Hypertrophy of bone and cartilage in the patient’s hands (A). Magnetic resonance imaging revealed the presence of pituitary adenoma (B).

Pars plana vitrectomy was performed on both eyes. IGF-I levels in the vitreous obtained at the time of vitrectomy were determined by radioimmunoassay (assay range 0.3–2100 ng/ml) to be 14 ng/ml. VEGF levels in the vitreous were determined by an ELISA system (the lower limit of detection 2 pg/ml) to be 5.6 ng/ml. Trans-sphenoidal resection of the pituitary adenoma was indicated; however, the patient and her family refused to allow us to perform this treatment. After vitrectomy complete retinal attachment was achieved; however, rubeotic glaucoma was a complication in both eyes. Despite additional operations (trabeculectomy and cyclocryocoagulation) intraocular pressure was uncontrollable and light perception was ultimately lost in both eyes.

COMMENT

It is well known that diabetic retinopathy is an occasional complication of diabetic mellitus secondary to acromegaly,4 5 although the occurrence of proliferative diabetic retinopathy in association with this disease appears to be rare. But the present case of diabetic retinopathy accompanied by acromegaly was complicated by very active fibrovascular proliferation and tractional retinal detachment. Diabetic mellitus secondary to acromegaly is related to the oversecretion of GH. IGF-I, an angiogenic factor, is the mediating molecule that is influenced by GH in the pathogenesis of diabetic retinopathy.
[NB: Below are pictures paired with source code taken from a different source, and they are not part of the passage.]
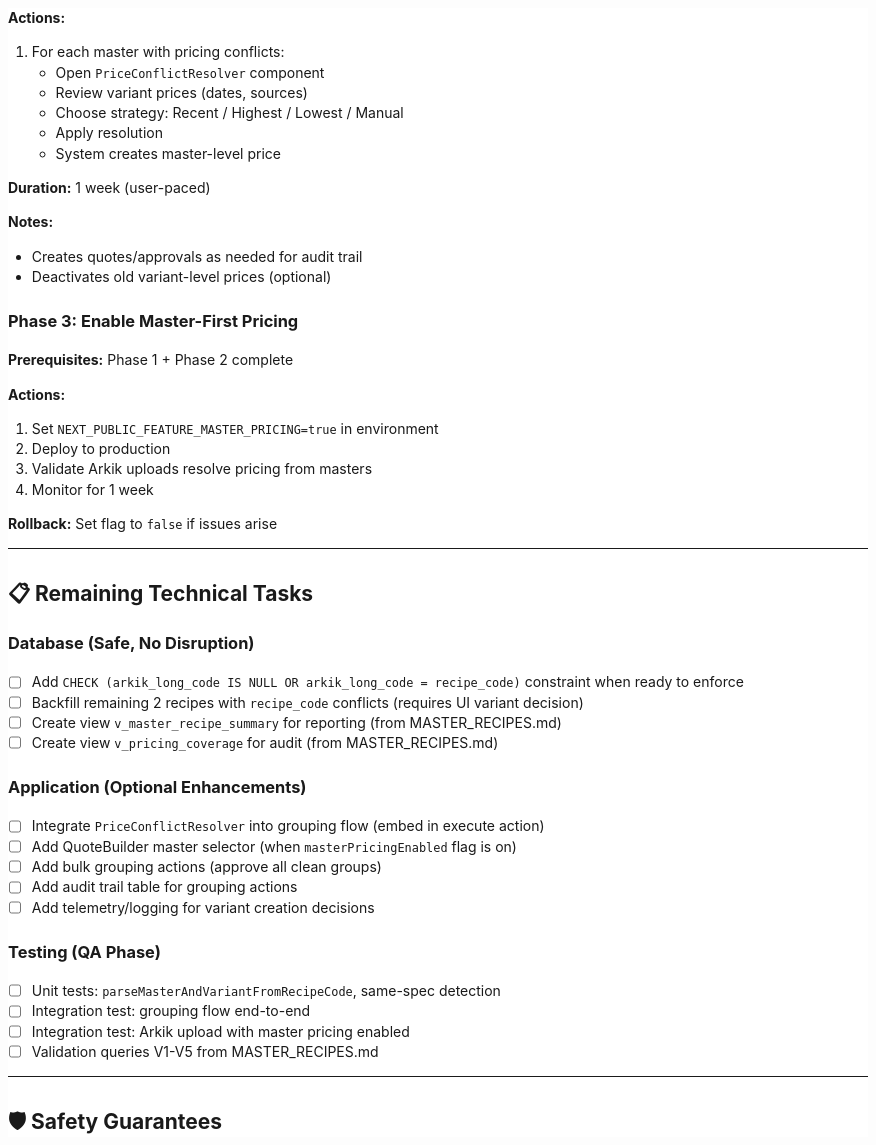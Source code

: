**Actions:**
1. For each master with pricing conflicts:
   - Open `PriceConflictResolver` component
   - Review variant prices (dates, sources)
   - Choose strategy: Recent / Highest / Lowest / Manual
   - Apply resolution
   - System creates master-level price

**Duration:** 1 week (user-paced)

**Notes:**
- Creates quotes/approvals as needed for audit trail
- Deactivates old variant-level prices (optional)

### Phase 3: Enable Master-First Pricing
**Prerequisites:** Phase 1 + Phase 2 complete

**Actions:**
1. Set `NEXT_PUBLIC_FEATURE_MASTER_PRICING=true` in environment
2. Deploy to production
3. Validate Arkik uploads resolve pricing from masters
4. Monitor for 1 week

**Rollback:** Set flag to `false` if issues arise

---

## 📋 Remaining Technical Tasks

### Database (Safe, No Disruption)
- [ ] Add `CHECK (arkik_long_code IS NULL OR arkik_long_code = recipe_code)` constraint when ready to enforce
- [ ] Backfill remaining 2 recipes with `recipe_code` conflicts (requires UI variant decision)
- [ ] Create view `v_master_recipe_summary` for reporting (from MASTER_RECIPES.md)
- [ ] Create view `v_pricing_coverage` for audit (from MASTER_RECIPES.md)

### Application (Optional Enhancements)
- [ ] Integrate `PriceConflictResolver` into grouping flow (embed in execute action)
- [ ] Add QuoteBuilder master selector (when `masterPricingEnabled` flag is on)
- [ ] Add bulk grouping actions (approve all clean groups)
- [ ] Add audit trail table for grouping actions
- [ ] Add telemetry/logging for variant creation decisions

### Testing (QA Phase)
- [ ] Unit tests: `parseMasterAndVariantFromRecipeCode`, same-spec detection
- [ ] Integration test: grouping flow end-to-end
- [ ] Integration test: Arkik upload with master pricing enabled
- [ ] Validation queries V1-V5 from MASTER_RECIPES.md

---

## 🛡️ Safety Guarantees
However, acromegalic patients who overexpress GH with or without concomitant diabetes do not demonstrate an increased incidence of retinopathy.4 5 The influence of the excessive secretion of GH and downstream effector IGF-I on diabetic retinopathy and neovascularisation in acromegalic patients remains unclear, although Smith and associates6 recently reported that inhibition of GH can inhibit ischaemia induced retinal neovascularisation in vivo via VEGF.

Other investigators have calculated the vitreous and serum levels of IGF-I in patients with proliferative diabetic retinopathy to be in the range of 5–8 ng/ml and 80–220 ng/ml respectively.7-9 In this case the vitreous level of IGF-I was 14 ng/ml and the serum level of IGF-I was 726 ng/ml. Both of these values are higher than in patients with proliferative diabetic retinopathy. This is the first report to calculate the vitreous IGF-I level in an acromegalic patient with severe proliferative diabetic retinopathy. The results suggest that the excessive production of local IGF-I or the breakdown of the blood-ocular barrier (which resulted in the diffusion of serum IGF-I into the vitreous cavity), occurred in this patient and accelerated the progression of the retinopathy. We also found a relatively higher level of VEGF (5.6 ng/ml), a major angiogenetic growth factor, in the vitreous of the patient.10 Some investigators reported that IGF-I accelerates the expression of VEGF in some cell lines.11 Thus, GH may have played a important role in the progression of diabetic retinopathy in combination with IGF-I and VEGF.9 Diabetic retinopathy associated with acromegaly should be further studied to examine the correlation among GH, IGF-I, VEGF, and other angiogenic factors.